Any Director or Officer of the Corporation may be removed from office by the affirmative vote of a two thirds (2/3) majority of the members present in person or represented by proxy at a special meting called for the purpose, but only after an opportunity has been given to him to be heard.

Section 3. Temporary Directors

When on Officer is absent or otherwise unable to perform the duties of his office, the Board of Directors, may, by resolution, designate another member of the Board of Directors to act temporarily in his or her place.

Section 4. Recording of Elections & Meetings

Returns of elections and proceedings of all meetings of the Board of Directors and members shall be recorded in the Minutes Book. The minutes of all meetings shall be signed by the President and Secretary or by those acting in their place.

Section 5. Member Inactive Status

Members may become eligible for an inactive status (nonpaying dues) if and when all the following conditions have been met:

  1. The Subject member's place of residence becomes located outside an area included within the radius of twenty five (25) miles from the limits of the City of Huntsville, Alabama.
  2. The anticipated period of residency outside said area is more than twelve (12) months.
  3. Subject member submits to the Board of Directors in writing, a request, that he or she be placed in an inactive, non dues paying, nonvoting status.
  4. That such request is approved by action of the Board of Directors, and the members notified.

Inactive status can remain in effect for a maximum of three (3) years. At the end of three years, subject member must convert membership to an active status or transfer the membership under the Article 7 guidelines set forth in this document.

Section 6. Fiscal Year for Dues

The fiscal year for dues shall be from November 1 to October 31 of the following year.
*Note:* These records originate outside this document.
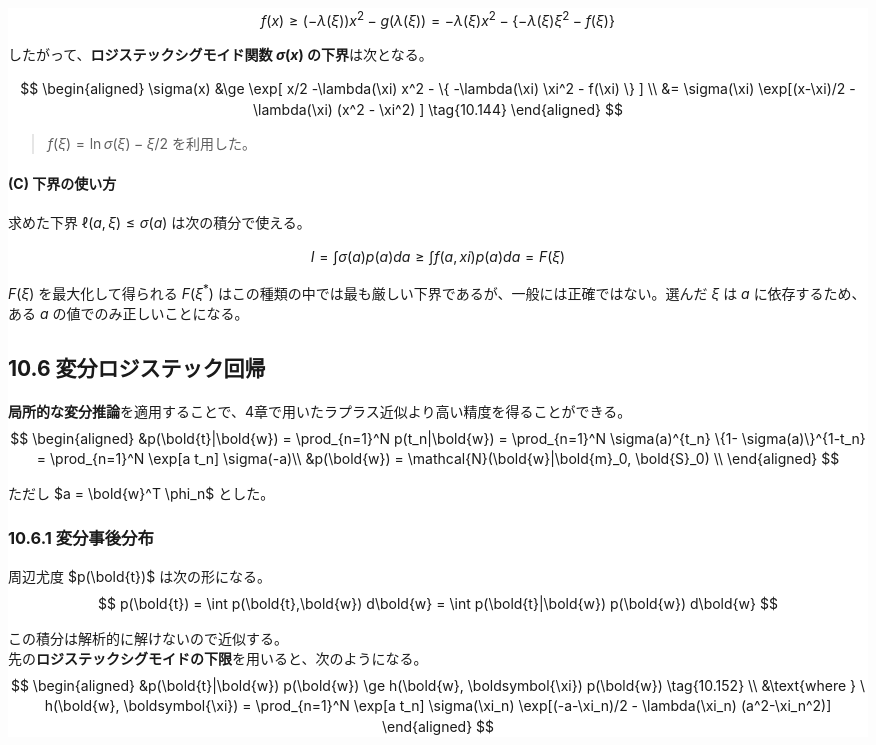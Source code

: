 $$
f(x) \ge (-\lambda(\xi)) x^2 - g(\lambda(\xi)) = -\lambda(\xi) x^2 - \{ -\lambda(\xi) \xi^2 - f(\xi) \}
$$

したがって、**ロジステックシグモイド関数 $\sigma(x)$ の下界**は次となる。

$$
\begin{aligned}
    \sigma(x) &\ge \exp[ x/2 -\lambda(\xi) x^2 - \{ -\lambda(\xi) \xi^2 - f(\xi) \} ] \\
    &= \sigma(\xi) \exp[(x-\xi)/2 - \lambda(\xi) (x^2 - \xi^2) ] \tag{10.144}
\end{aligned}
$$

> $f(\xi) = \ln \sigma(\xi) -\xi/2$ を利用した。

#### (C) 下界の使い方
求めた下界 $\ell(a,\xi) \le \sigma(a)$ は次の積分で使える。

$$
I = \int \sigma(a) p(a) da \ge \int f(a, xi) p(a) da = F(\xi)
$$

$F(\xi)$ を最大化して得られる $F(\xi^*)$ はこの種類の中では最も厳しい下界であるが、一般には正確ではない。選んだ $\xi$ は $a$ に依存するため、ある $a$ の値でのみ正しいことになる。

## 10.6 変分ロジステック回帰
**局所的な変分推論**を適用することで、4章で用いたラプラス近似より高い精度を得ることができる。
$$
\begin{aligned}
    &p(\bold{t}|\bold{w}) = \prod_{n=1}^N p(t_n|\bold{w}) = \prod_{n=1}^N \sigma(a)^{t_n} \{1- \sigma(a)\}^{1-t_n} = \prod_{n=1}^N \exp[a t_n] \sigma(-a)\\
    &p(\bold{w}) = \mathcal{N}(\bold{w}|\bold{m}_0, \bold{S}_0) \\ 
\end{aligned}
$$

ただし $a = \bold{w}^T \phi_n$ とした。

### 10.6.1 変分事後分布
周辺尤度 $p(\bold{t})$ は次の形になる。
$$
p(\bold{t}) = \int p(\bold{t},\bold{w}) d\bold{w} = \int p(\bold{t}|\bold{w}) p(\bold{w}) d\bold{w}
$$

この積分は解析的に解けないので近似する。  
先の**ロジステックシグモイドの下限**を用いると、次のようになる。
$$
\begin{aligned}
    &p(\bold{t}|\bold{w}) p(\bold{w}) \ge h(\bold{w}, \boldsymbol{\xi}) p(\bold{w})  \tag{10.152} \\
    &\text{where } \ h(\bold{w}, \boldsymbol{\xi}) = \prod_{n=1}^N \exp[a t_n] \sigma(\xi_n) \exp[(-a-\xi_n)/2 - \lambda(\xi_n) (a^2-\xi_n^2)]
\end{aligned}
$$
Requests received after the due date of November 1 shall not constitute grounds for refund of dues which may be due or paid for said period.

Section 7. Summer Permits

Upon approval by the Board of Directors, an individual season permit for Club privileges may be purchased upon payment of an amount to be set annually by the Board of Directors.

Article 13. Order of Business

The order of business at meetings shall be as follows:

  1. Reading of the minutes of previous meetings.
  2. Reports of Officers.
  3. Reports of Committees.
  4. Unfinished Business.
  5. New Business.
  6. Election of Directors
  7. Adjournment.

Article 14. Amendments to the ByLaws

Amendments to these ByLaws may be adopted by the affirmative vote of two thirds (2/3) of the members at a duly held meeting of the members. Members shall be notified of such proposed amendments within ten (10) days prior to meeting of members.